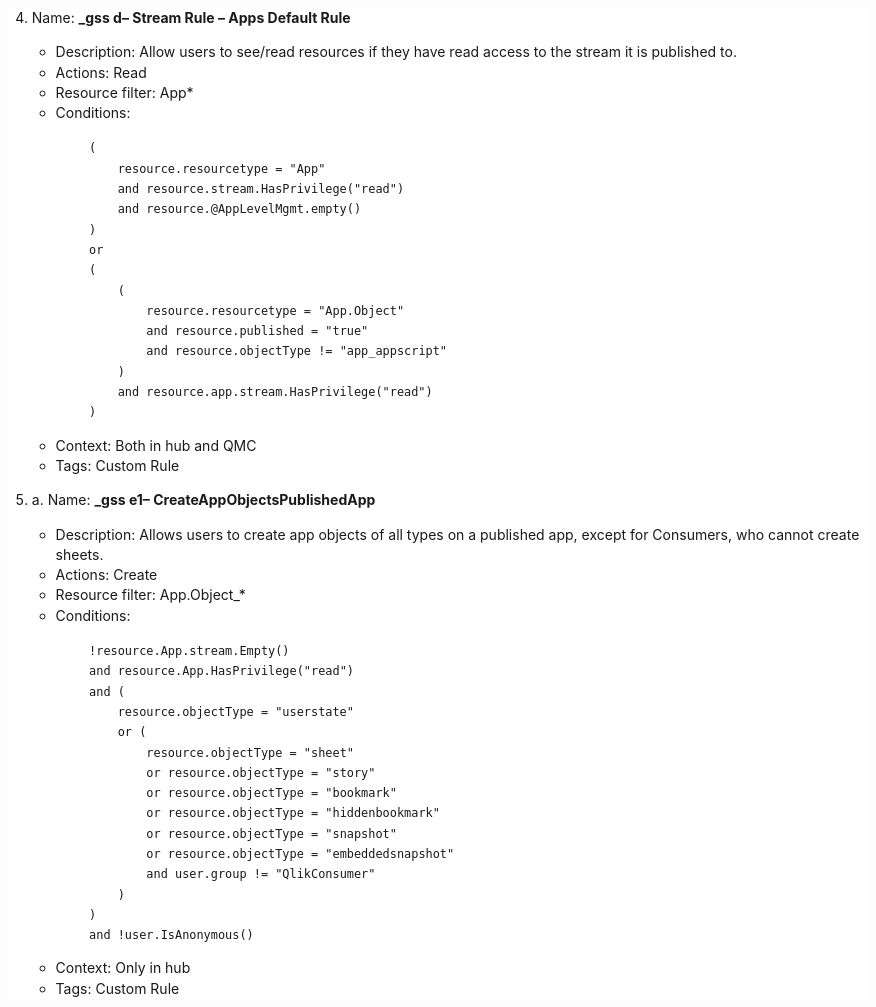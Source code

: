 4. Name: **_gss d– Stream Rule – Apps Default Rule**
	* Description: Allow users to see/read resources if they have read access to the stream it is published to.
    * Actions: Read
    * Resource filter: App\*
    * Conditions:
    ``` 
            (
                resource.resourcetype = "App" 
                and resource.stream.HasPrivilege("read") 
                and resource.@AppLevelMgmt.empty() 
            ) 
            or
            ( 
                (
                    resource.resourcetype = "App.Object" 
                    and resource.published = "true" 
                    and resource.objectType != "app_appscript" 
                ) 
                and resource.app.stream.HasPrivilege("read") 
            )
    ```
    * Context: Both in hub and QMC
    * Tags: Custom Rule


5. a.   Name: **_gss e1– CreateAppObjectsPublishedApp**
    * Description: Allows users to create app objects of all types on a published app, except for Consumers, who cannot create sheets.
    * Actions: Create
    * Resource filter: App.Object_\*
    * Conditions:
    ``` 
            !resource.App.stream.Empty() 
            and resource.App.HasPrivilege("read") 
            and (
                resource.objectType = "userstate" 
                or (
                    resource.objectType = "sheet"
                    or resource.objectType = "story" 
                    or resource.objectType = "bookmark" 
                    or resource.objectType = "hiddenbookmark" 
                    or resource.objectType = "snapshot"
                    or resource.objectType = "embeddedsnapshot"
                    and user.group != "QlikConsumer"
                )
            )
            and !user.IsAnonymous()
    ```
    * Context: Only in hub
    * Tags: Custom Rule
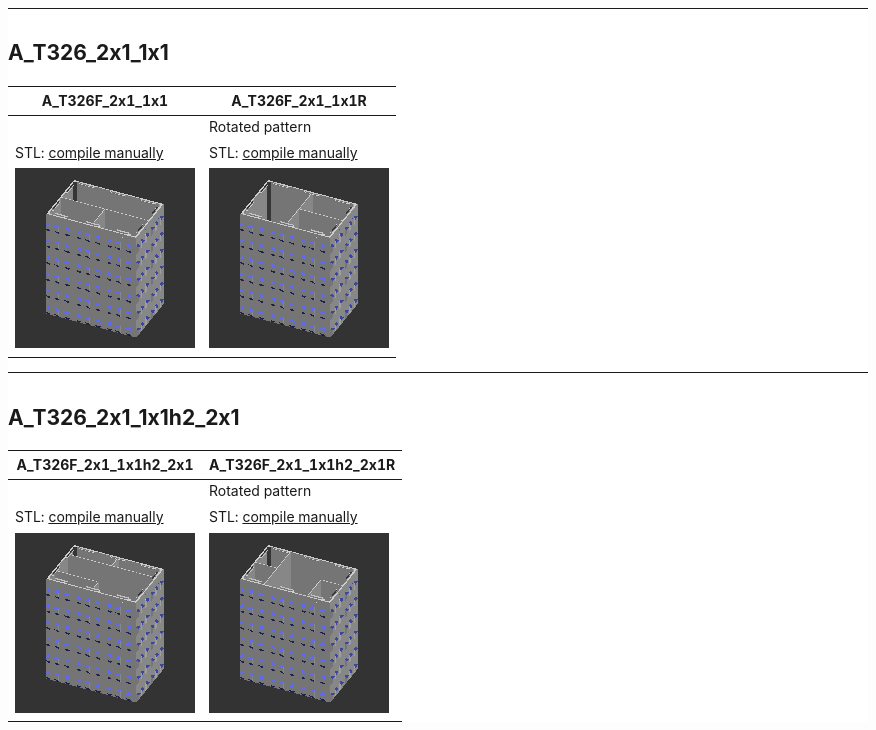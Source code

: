 
---
## A_T326_2x1_1x1
| **A_T326F_2x1_1x1** | **A_T326F_2x1_1x1R** | 
| --- | --- | 
|  | Rotated pattern | 
| STL: [compile manually](https://github.com/CZDanol/DNLTray#how-to-compile) | STL: [compile manually](https://github.com/CZDanol/DNLTray#how-to-compile) | 
| ![preview](png/A_T326F_2x1_1x1.png) | ![preview](png/A_T326F_2x1_1x1R.png) | 


---
## A_T326_2x1_1x1h2_2x1
| **A_T326F_2x1_1x1h2_2x1** | **A_T326F_2x1_1x1h2_2x1R** | 
| --- | --- | 
|  | Rotated pattern | 
| STL: [compile manually](https://github.com/CZDanol/DNLTray#how-to-compile) | STL: [compile manually](https://github.com/CZDanol/DNLTray#how-to-compile) | 
| ![preview](png/A_T326F_2x1_1x1h2_2x1.png) | ![preview](png/A_T326F_2x1_1x1h2_2x1R.png) | 
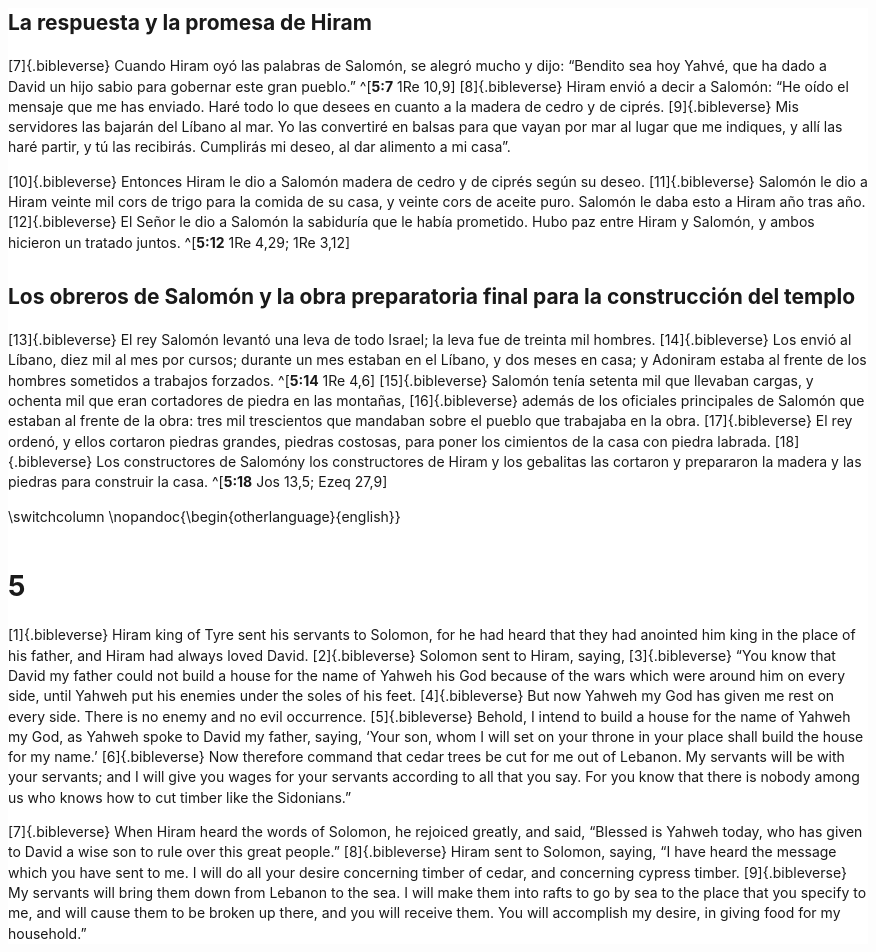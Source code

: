 ## La respuesta y la promesa de Hiram
[7]{.bibleverse} Cuando Hiram oyó las palabras de Salomón, se alegró mucho y dijo: “Bendito sea hoy Yahvé, que ha dado a David un hijo sabio para gobernar este gran pueblo.” ^[**5:7** 1Re 10,9] [8]{.bibleverse} Hiram envió a decir a Salomón: “He oído el mensaje que me has enviado. Haré todo lo que desees en cuanto a la madera de cedro y de ciprés. [9]{.bibleverse} Mis servidores las bajarán del Líbano al mar. Yo las convertiré en balsas para que vayan por mar al lugar que me indiques, y allí las haré partir, y tú las recibirás. Cumplirás mi deseo, al dar alimento a mi casa”.

[10]{.bibleverse} Entonces Hiram le dio a Salomón madera de cedro y de ciprés según su deseo. [11]{.bibleverse} Salomón le dio a Hiram veinte mil cors de trigo para la comida de su casa, y veinte cors de aceite puro. Salomón le daba esto a Hiram año tras año. [12]{.bibleverse} El Señor le dio a Salomón la sabiduría que le había prometido. Hubo paz entre Hiram y Salomón, y ambos hicieron un tratado juntos. ^[**5:12** 1Re 4,29; 1Re 3,12]

## Los obreros de Salomón y la obra preparatoria final para la construcción del templo
[13]{.bibleverse} El rey Salomón levantó una leva de todo Israel; la leva fue de treinta mil hombres. [14]{.bibleverse} Los envió al Líbano, diez mil al mes por cursos; durante un mes estaban en el Líbano, y dos meses en casa; y Adoniram estaba al frente de los hombres sometidos a trabajos forzados. ^[**5:14** 1Re 4,6] [15]{.bibleverse} Salomón tenía setenta mil que llevaban cargas, y ochenta mil que eran cortadores de piedra en las montañas, [16]{.bibleverse} además de los oficiales principales de Salomón que estaban al frente de la obra: tres mil trescientos que mandaban sobre el pueblo que trabajaba en la obra. [17]{.bibleverse} El rey ordenó, y ellos cortaron piedras grandes, piedras costosas, para poner los cimientos de la casa con piedra labrada. [18]{.bibleverse} Los constructores de Salomóny los constructores de Hiram y los gebalitas las cortaron y prepararon la madera y las piedras para construir la casa. ^[**5:18** Jos 13,5; Ezeq 27,9]

\switchcolumn
\nopandoc{\begin{otherlanguage}{english}}

# 5
[1]{.bibleverse} Hiram king of Tyre sent his servants to Solomon, for he had heard that they had anointed him king in the place of his father, and Hiram had always loved David. [2]{.bibleverse} Solomon sent to Hiram, saying, [3]{.bibleverse} “You know that David my father could not build a house for the name of Yahweh his God because of the wars which were around him on every side, until Yahweh put his enemies under the soles of his feet. [4]{.bibleverse} But now Yahweh my God has given me rest on every side. There is no enemy and no evil occurrence. [5]{.bibleverse} Behold, I intend to build a house for the name of Yahweh my God, as Yahweh spoke to David my father, saying, ‘Your son, whom I will set on your throne in your place shall build the house for my name.’ [6]{.bibleverse} Now therefore command that cedar trees be cut for me out of Lebanon. My servants will be with your servants; and I will give you wages for your servants according to all that you say. For you know that there is nobody among us who knows how to cut timber like the Sidonians.” 

[7]{.bibleverse} When Hiram heard the words of Solomon, he rejoiced greatly, and said, “Blessed is Yahweh today, who has given to David a wise son to rule over this great people.” [8]{.bibleverse} Hiram sent to Solomon, saying, “I have heard the message which you have sent to me. I will do all your desire concerning timber of cedar, and concerning cypress timber. [9]{.bibleverse} My servants will bring them down from Lebanon to the sea. I will make them into rafts to go by sea to the place that you specify to me, and will cause them to be broken up there, and you will receive them. You will accomplish my desire, in giving food for my household.” 
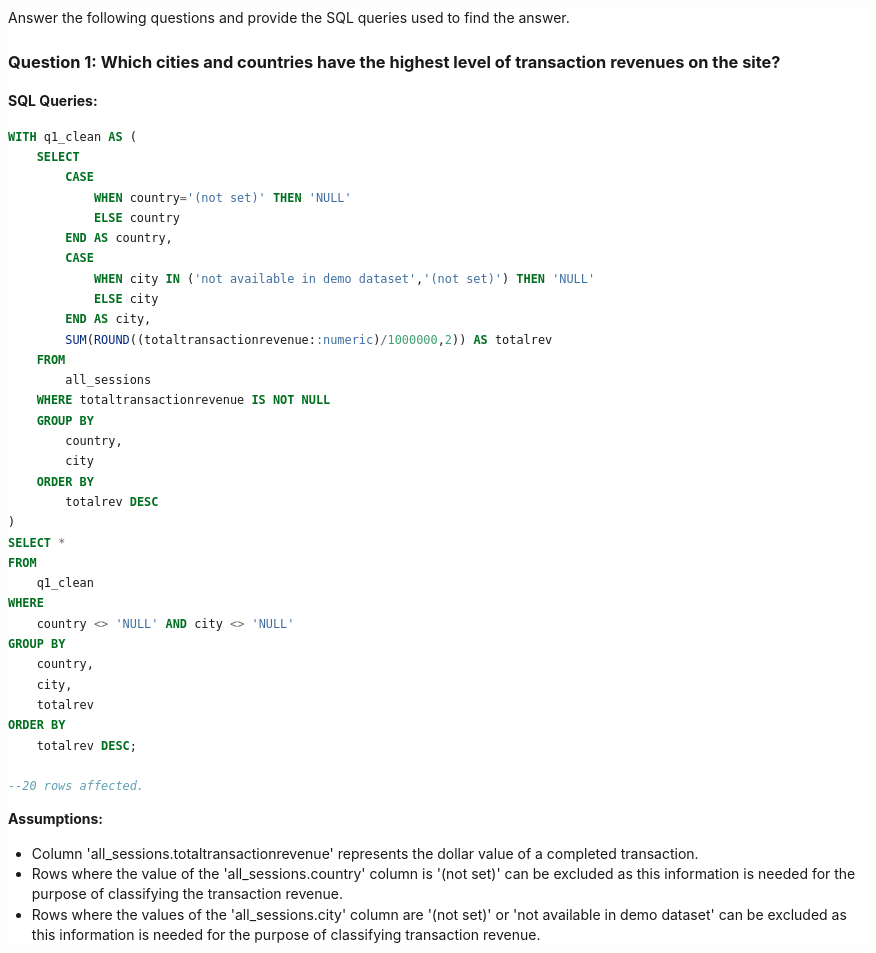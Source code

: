 Answer the following questions and provide the SQL queries used to find the answer.

    
### **Question 1: Which cities and countries have the highest level of transaction revenues on the site?**


**SQL Queries:**
```sql
WITH q1_clean AS (
    SELECT
        CASE 
            WHEN country='(not set)' THEN 'NULL'
            ELSE country
        END AS country,
        CASE
            WHEN city IN ('not available in demo dataset','(not set)') THEN 'NULL'
            ELSE city
        END AS city,
        SUM(ROUND((totaltransactionrevenue::numeric)/1000000,2)) AS totalrev
    FROM 
        all_sessions
    WHERE totaltransactionrevenue IS NOT NULL
    GROUP BY 
        country, 
        city
    ORDER BY 
        totalrev DESC
)
SELECT * 
FROM 
    q1_clean
WHERE 
    country <> 'NULL' AND city <> 'NULL'
GROUP BY 
    country, 
    city, 
    totalrev
ORDER BY 
    totalrev DESC;

--20 rows affected.
```

**Assumptions:**

* Column 'all_sessions.totaltransactionrevenue' represents the dollar value of a completed transaction.
* Rows where the value of the 'all_sessions.country' column is '(not set)' can be excluded as this information is needed for the purpose of classifying the transaction revenue.
* Rows where the values of the 'all_sessions.city' column are '(not set)' or 'not available in demo dataset' can be excluded as this information is needed for the purpose of classifying transaction revenue.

Your objective:
Return all lines of the material above in which the word "HasPrivilege" occurs.

Answer to the problem:
                and resource.stream.HasPrivilege("read") 
                and resource.app.stream.HasPrivilege("read") 
            and resource.App.HasPrivilege("read") 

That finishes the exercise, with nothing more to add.